Despite himself, Hassan chuckled. “God, I hope he thinks at all next time, Lieutenant. He’s a good Marine mostly.”  

“One of the best, by all reports. Off the record, he’s right, in a way.” Coughlan shrugged, fitting her tunic over her shoulders. A moment later, twin holographic rank insignias appeared over her shoulders. “I’m a piss-poor replacement for someone like Yeung.” 

Hassan suppressed an instinct to disagree; even in the context of an informal, off-the-record chat, he knew it unwise to contradict his superior. As far as he’d seen, Coughlan had done all right on the ground, but her opinion was law, and his was meaningless. He grunted noncommittally and focused on playing the scrubbers over his lower back, which always seemed to become a lake of sweat during extended suit ops. 
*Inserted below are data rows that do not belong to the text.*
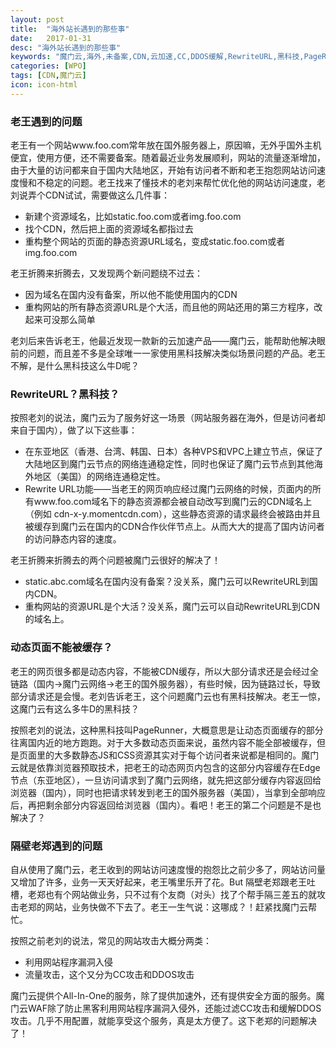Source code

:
 ```yaml
---
layout: post
title:  "海外站长遇到的那些事"
date:   2017-01-31
desc: "海外站长遇到的那些事"
keywords: "魔门云,海外,未备案,CDN,云加速,CC,DDOS缓解,RewriteURL,黑科技,PageRunner"
categories: [WPO]
tags: [CDN,魔门云]
icon: icon-html
---
```


### 老王遇到的问题

老王有一个网站www.foo.com常年放在国外服务器上，原因嘛，无外乎国外主机便宜，使用方便，还不需要备案。随着最近业务发展顺利，网站的流量逐渐增加，由于大量的访问都来自于国内大陆地区，开始有访问者不断和老王抱怨网站访问速度慢和不稳定的问题。老王找来了懂技术的老刘来帮忙优化他的网站访问速度，老刘说弄个CDN试试，需要做这么几件事：

- 新建个资源域名，比如static.foo.com或者img.foo.com
- 找个CDN，然后把上面的资源域名都指过去
- 重构整个网站的页面的静态资源URL域名，变成static.foo.com或者img.foo.com

老王折腾来折腾去，又发现两个新问题绕不过去：
- 因为域名在国内没有备案，所以他不能使用国内的CDN
- 重构网站的所有静态资源URL是个大活，而且他的网站还用的第三方程序，改起来可没那么简单

老刘后来告诉老王，他最近发现一款新的云加速产品——魔门云，能帮助他解决眼前的问题，而且差不多是全球唯一一家使用黑科技解决类似场景问题的产品。老王不解，是什么黑科技这么牛D呢？

### RewriteURL？黑科技？

按照老刘的说法，魔门云为了服务好这一场景（网站服务器在海外，但是访问者却来自于国内），做了以下这些事：
- 在东亚地区（香港、台湾、韩国、日本）各种VPS和VPC上建立节点，保证了大陆地区到魔门云节点的网络连通稳定性，同时也保证了魔门云节点到其他海外地区（美国）的网络连通稳定性。
- Rewrite URL功能——当老王的网页响应经过魔门云网络的时候，页面内的所有www.foo.com域名下的静态资源都会被自动改写到魔门云的CDN域名上（例如 cdn-x-y.momentcdn.com），这些静态资源的请求最终会被路由并且被缓存到魔门云在国内的CDN合作伙伴节点上。从而大大的提高了国内访问者的访问静态内容的速度。

老王折腾来折腾去的两个问题被魔门云很好的解决了！
- static.abc.com域名在国内没有备案？没关系，魔门云可以RewriteURL到国内CDN。
- 重构网站的资源URL是个大活？没关系，魔门云可以自动RewriteURL到CDN的域名上。

### 动态页面不能被缓存？

老王的网页很多都是动态内容，不能被CDN缓存，所以大部分请求还是会经过全链路（国内->魔门云网络->老王的国外服务器），有些时候，因为链路过长，导致部分请求还是会慢。老刘告诉老王，这个问题魔门云也有黑科技解决。老王一惊，这魔门云有这么多牛D的黑科技？

按照老刘的说法，这种黑科技叫PageRunner，大概意思是让动态页面缓存的部分往离国内近的地方跑跑。对于大多数动态页面来说，虽然内容不能全部被缓存，但是页面里的大多数静态JS和CSS资源其实对于每个访问者来说都是相同的。魔门云就是依靠浏览器预取技术，把老王的动态网页内包含的这部分内容缓存在Edge节点（东亚地区），一旦访问请求到了魔门云网络，就先把这部分缓存内容返回给浏览器（国内），同时也把请求转发到老王的国外服务器（美国），当拿到全部响应后，再把剩余部分内容返回给浏览器（国内）。看吧！老王的第二个问题是不是也解决了？

### 隔壁老郑遇到的问题

自从使用了魔门云，老王收到的网站访问速度慢的抱怨比之前少多了，网站访问量又增加了许多，业务一天天好起来，老王嘴里乐开了花。But 隔壁老郑跟老王吐槽，老郑也有个网站做业务，只不过有个友商（对头）找了个帮手隔三差五的就攻击老郑的网站，业务快做不下去了。老王一生气说：这哪成？！赶紧找魔门云帮忙。

按照之前老刘的说法，常见的网站攻击大概分两类：
- 利用网站程序漏洞入侵
- 流量攻击，这个又分为CC攻击和DDOS攻击

魔门云提供个All-In-One的服务，除了提供加速外，还有提供安全方面的服务。魔门云WAF除了防止黑客利用网站程序漏洞入侵外，还能过滤CC攻击和缓解DDOS攻击。几乎不用配置，就能享受这个服务，真是太方便了。这下老郑的问题解决了！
Coughlan stood there and said nothing for several seconds before finally turning and marching away. Hassan counted the paces of her bare feet on the deck. Just as she reached the doorway, she stopped once more. “Better wrap up, Russel. Briefing in one-ten.” 
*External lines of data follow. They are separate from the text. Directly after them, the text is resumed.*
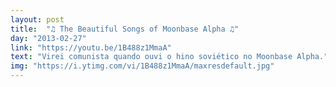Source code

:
 ```yaml
---
layout: post
title:  "♫ The Beautiful Songs of Moonbase Alpha ♫"
day: "2013-02-27" 
link: "https://youtu.be/1B488z1MmaA"
text: "Virei comunista quando ouvi o hino soviético no Moonbase Alpha."
img: "https://i.ytimg.com/vi/1B488z1MmaA/maxresdefault.jpg"
---
```

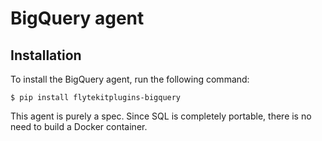 # BigQuery agent

## Installation

To install the BigQuery agent, run the following command:

```
$ pip install flytekitplugins-bigquery
```

This agent is purely a spec. Since SQL is completely portable, there is no need to build a Docker container.
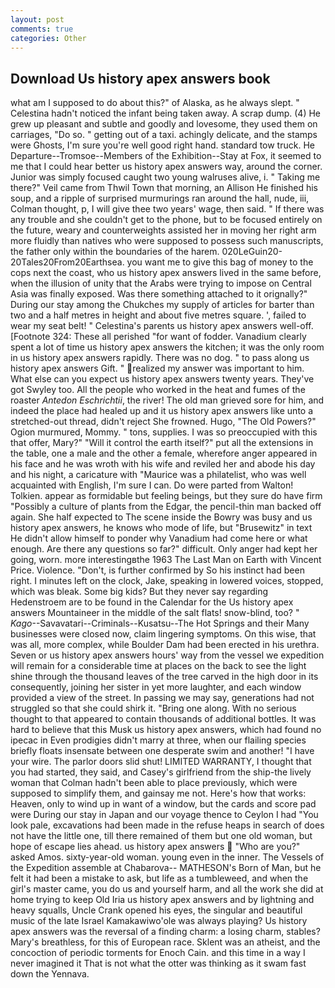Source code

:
 ```yaml
---
layout: post
comments: true
categories: Other
---
```


## Download Us history apex answers book

what am I supposed to do about this?" of Alaska, as he always slept. " Celestina hadn't noticed the infant being taken away. A scrap dump. (4) He grew up pleasant and subtle and goodly and lovesome, they used them on carriages, "Do so. " getting out of a taxi. achingly delicate, and the stamps were Ghosts, I'm sure you're well good right hand. standard tow truck. He Departure--Tromsoe--Members of the Exhibition--Stay at Fox, it seemed to me that I could hear better us history apex answers way, around the corner. Junior was simply focused caught two young walruses alive, i. " Taking me there?" Veil came from Thwil Town that morning, an Allison He finished his soup, and a ripple of surprised murmurings ran around the hall, nude, iii, Colman thought, p, I will give thee two years' wage, then said. " If there was any trouble and she couldn't get to the phone, but to be focused entirely on the future, weary and counterweights assisted her in moving her right arm more fluidly than natives who were supposed to possess such manuscripts, the father only within the boundaries of the harem. 020LeGuin20-20Tales20From20Earthsea. you want me to give this bag of money to the cops next the coast, who us history apex answers lived in the same before, when the illusion of unity that the Arabs were trying to impose on Central Asia was finally exposed. Was there something attached to it orignally?" During our stay among the Chukches my supply of articles for barter than two and a half metres in height and about five metres square. ', failed to wear my seat belt! " Celestina's parents us history apex answers well-off. [Footnote 324: These all perished "for want of fodder. Vanadium clearly spent a lot of time us history apex answers the kitchen; it was the only room in us history apex answers rapidly. There was no dog. " to pass along us history apex answers Gift. " realized my answer was important to him. What else can you expect us history apex answers twenty years. They've got Swyley too. All the people who worked in the heat and fumes of the roaster _Antedon Eschrichtii_, the river! The old man grieved sore for him, and indeed the place had healed up and it us history apex answers like unto a stretched-out thread, didn't reject She frowned. Hugo, "The Old Powers?" Ogion murmured, Mommy. " tons, supplies. I was so preoccupied with this that offer, Mary?" "Will it control the earth itself?" put all the extensions in the table, one a male and the other a female, wherefore anger appeared in his face and he was wroth with his wife and reviled her and abode his day and his night, a caricature with "Maurice was a philatelist, who was well acquainted with English, I'm sure I can. Do were parted from Walton! Tolkien. appear as formidable but feeling beings, but they sure do have firm "Possibly a culture of plants from the Edgar, the pencil-thin man backed off again. She half expected to The scene inside the Bowry was busy and us history apex answers, he knows who mode of life, but "Brusewitz" in text He didn't allow himself to ponder why Vanadium had come here or what enough. Are there any questions so far?" difficult. Only anger had kept her going, worn. more interestingвthe 1963 The Last Man on Earth with Vincent Price. Violence. "Don't, is further confirmed by So his instinct had been right. I minutes left on the clock, Jake, speaking in lowered voices, stopped, which was bleak. Some big kids? But they never say regarding Hedenstroem are to be found in the Calendar for the Us history apex answers Mountaineer in the middle of the salt flats! snow-blind, too? " _Kago_--Savavatari--Criminals--Kusatsu--The Hot Springs and their Many businesses were closed now, claim lingering symptoms. On this wise, that was all, more complex, while Boulder Dam had been erected in his urethra. Seven or us history apex answers hours' way from the vessel we expedition will remain for a considerable time at places on the back to see the light shine through the thousand leaves of the tree carved in the high door in its consequently, joining her sister in yet more laughter, and each window provided a view of the street. In passing we may say, generations had not struggled so that she could shirk it. "Bring one along. With no serious thought to that appeared to contain thousands of additional bottles. It was hard to believe that this Musk us history apex answers, which had found no ipecac in Even prodigies didn't marry at three, when our flailing species briefly floats insensate between one desperate swim and another! "I have your wire. The parlor doors slid shut! LIMITED WARRANTY, I thought that you had started, they said, and Casey's girlfriend from the ship-the lively woman that Colman hadn't been able to place previously, which were supposed to simplify them, and gainsay me not. Here's how that works: Heaven, only to wind up in want of a window, but the cards and score pad were During our stay in Japan and our voyage thence to Ceylon I had "You look pale, excavations had been made in the refuse heaps in search of does not have the little one, till there remained of them but one old woman, but hope of escape lies ahead. us history apex answers  "Who are you?" asked Amos. sixty-year-old woman. young even in the inner. The Vessels of the Expedition assemble at Chabarova-- MATHESON's Born of Man, but he felt it had been a mistake to ask, but life as a tumbleweed, and when the girl's master came, you do us and yourself harm, and all the work she did at home trying to keep Old Iria us history apex answers and by lightning and heavy squalls, Uncle Crank opened his eyes, the singular and beautiful music of the late Israel Kamakawiwo'ole was always playing? Us history apex answers was the reversal of a finding charm: a losing charm, stables? Mary's breathless, for this of European race. Sklent was an atheist, and the concoction of periodic torments for Enoch Cain. and this time in a way I never imagined it That is not what the otter was thinking as it swam fast down the Yennava.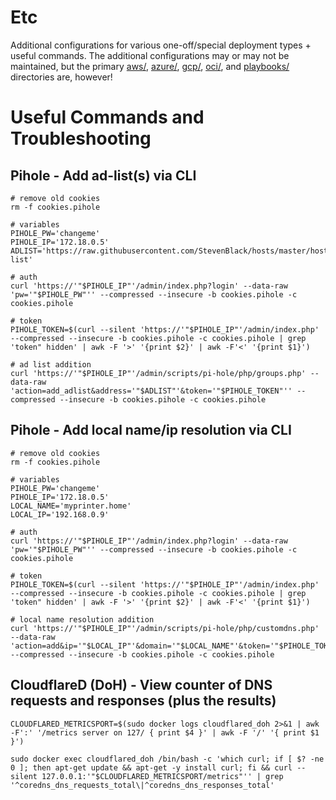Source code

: # Etc
Additional configurations for various one-off/special deployment types + useful commands. The additional configurations may or may not be maintained, but the primary [aws/](../aws), [azure/](../azure), [gcp/](../gcp), [oci/](../oci), and [playbooks/](../playbooks) directories are, however!

# Useful Commands and Troubleshooting

## Pihole - Add ad-list(s) via CLI
```
# remove old cookies
rm -f cookies.pihole

# variables
PIHOLE_PW='changeme'
PIHOLE_IP='172.18.0.5'
ADLIST='https://raw.githubusercontent.com/StevenBlack/hosts/master/hosts+https://mirror1.malwaredomains.com/files/justdomains&comment=malware-list'

# auth
curl 'https://'"$PIHOLE_IP"'/admin/index.php?login' --data-raw 'pw='"$PIHOLE_PW"'' --compressed --insecure -b cookies.pihole -c cookies.pihole

# token
PIHOLE_TOKEN=$(curl --silent 'https://'"$PIHOLE_IP"'/admin/index.php' --compressed --insecure -b cookies.pihole -c cookies.pihole | grep 'token" hidden' | awk -F '>' '{print $2}' | awk -F'<' '{print $1}')

# ad list addition
curl 'https://'"$PIHOLE_IP"'/admin/scripts/pi-hole/php/groups.php' --data-raw 'action=add_adlist&address='"$ADLIST"'&token='"$PIHOLE_TOKEN"'' --compressed --insecure -b cookies.pihole -c cookies.pihole
```

## Pihole - Add local name/ip resolution via CLI
```
# remove old cookies
rm -f cookies.pihole

# variables
PIHOLE_PW='changeme'
PIHOLE_IP='172.18.0.5'
LOCAL_NAME='myprinter.home'
LOCAL_IP='192.168.0.9'

# auth
curl 'https://'"$PIHOLE_IP"'/admin/index.php?login' --data-raw 'pw='"$PIHOLE_PW"'' --compressed --insecure -b cookies.pihole -c cookies.pihole

# token
PIHOLE_TOKEN=$(curl --silent 'https://'"$PIHOLE_IP"'/admin/index.php' --compressed --insecure -b cookies.pihole -c cookies.pihole | grep 'token" hidden' | awk -F '>' '{print $2}' | awk -F'<' '{print $1}')

# local name resolution addition
curl 'https://'"$PIHOLE_IP"'/admin/scripts/pi-hole/php/customdns.php' --data-raw 'action=add&ip='"$LOCAL_IP"'&domain='"$LOCAL_NAME"'&token='"$PIHOLE_TOKEN"'' --compressed --insecure -b cookies.pihole -c cookies.pihole
```

## CloudflareD (DoH) - View counter of DNS requests and responses (plus the results)
```
CLOUDFLARED_METRICSPORT=$(sudo docker logs cloudflared_doh 2>&1 | awk -F':' '/metrics server on 127/ { print $4 }' | awk -F '/' '{ print $1 }')

sudo docker exec cloudflared_doh /bin/bash -c 'which curl; if [ $? -ne 0 ]; then apt-get update && apt-get -y install curl; fi && curl --silent 127.0.0.1:'"$CLOUDFLARED_METRICSPORT/metrics"'' | grep '^coredns_dns_requests_total\|^coredns_dns_responses_total'
```
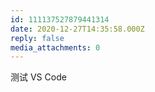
 ```yaml
---
id: 111137527879441314
date: 2020-12-27T14:35:58.000Z
reply: false
media_attachments: 0
---
```


测试 VS Code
“Aye, Lieutenant.” Hassan replied, turning to snap another salute. By the time he did, however, Lieutenant Coughlan was gone. 
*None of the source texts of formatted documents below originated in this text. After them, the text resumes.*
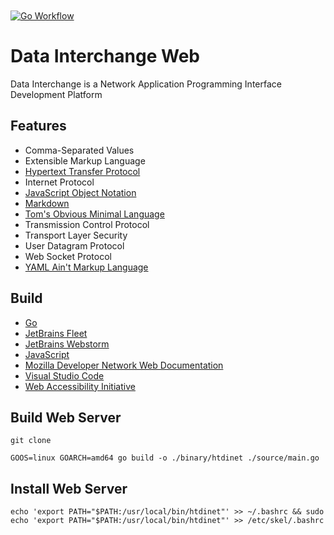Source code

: [CommonMark]:https://commonmark.org/
[Fleet]: https://jetbrains.com/fleet
[Go Language]: https://go.dev
[HTTP]: https://developer.mozilla.org/en-US/docs/Web/HTTP
[JavaScript Language]: https://developer.mozilla.org/en-US/docs/Web/JavaScript
[JSON]: https://www.json.org/json-en.html
[MDN]: https://developer.mozilla.org/en-US/docs/Web/API
[TOML]: https://toml.io/en/
[VSCode]: https://code.visualstudio.com/docs
[YAML]: https://yaml.org/
[WAI-ARIA]: https://www.w3.org/WAI/ARIA/apg/patterns/
[Webstorm]: https://jetbrains.com/webstorm

<a href="https://github.com/HyaenaTechnologies/data-interchange-web">
  <h1>
    <picture>
      <img src="https://github.com/HyaenaTechnologies/data-interchange-web/blob/main/assets/di_markdown.png" alt="">
    </picture>
  </h1>
</a>

[![Go Workflow](https://github.com/HyaenaTechnologies/data-interchange-web/actions/workflows/go.yml/badge.svg)](https://github.com/HyaenaTechnologies/data-interchange-web/actions/workflows/go.yml)

# Data Interchange Web

Data Interchange is a Network Application Programming Interface Development Platform

## Features

- Comma-Separated Values
- Extensible Markup Language
- [Hypertext Transfer Protocol][HTTP]
- Internet Protocol
- [JavaScript Object Notation][JSON]
- [Markdown][CommonMark]
- [Tom's Obvious Minimal Language][TOML]
- Transmission Control Protocol
- Transport Layer Security
- User Datagram Protocol
- Web Socket Protocol
- [YAML Ain't Markup Language][YAML]

## Build

- [Go][Go Language]
- [JetBrains Fleet][Fleet]
- [JetBrains Webstorm][Webstorm]
- [JavaScript][JavaScript Language]
- [Mozilla Developer Network Web Documentation][MDN]
- [Visual Studio Code][VSCode]
- [Web Accessibility Initiative][WAI-ARIA]

## Build Web Server

```shell
git clone

GOOS=linux GOARCH=amd64 go build -o ./binary/htdinet ./source/main.go
```

## Install Web Server

```shell
echo 'export PATH="$PATH:/usr/local/bin/htdinet"' >> ~/.bashrc && sudo echo 'export PATH="$PATH:/usr/local/bin/htdinet"' >> /etc/skel/.bashrc
```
This concludes the account sent in by Lieutenant Coughlan and Sergeant Russell,

t least, the parts we deemed interesting to this audience. There are elements of it which seem strange for an account presented jointly by these two people, but I will not pry into the meaning of the inclusion of these details here, as it does not impact my impression of the truth of the story. 

Naval Intelligence has vetted this story and signed off on it, and I can confirm that a Marine exercise was conducted within the date range covered in their supporting paperwork. Obviously, the story demonizes one Sergeant Escarro, but I can find no record of this person existing, and the public service records of the two submitters do not allow an easy identification of this person. Most likely the account has been anonymized sufficiently to protect a man they consider to be a “good Marine” despite obvious flaws in his character. 

[N.T.B. - I hope they cleared this with the real person who Escarro is based on before sending it to us; given what we are told of Lieutenant Coughlan, I suspect this would be something she would have thought of, if this story did prove to be mostly true.]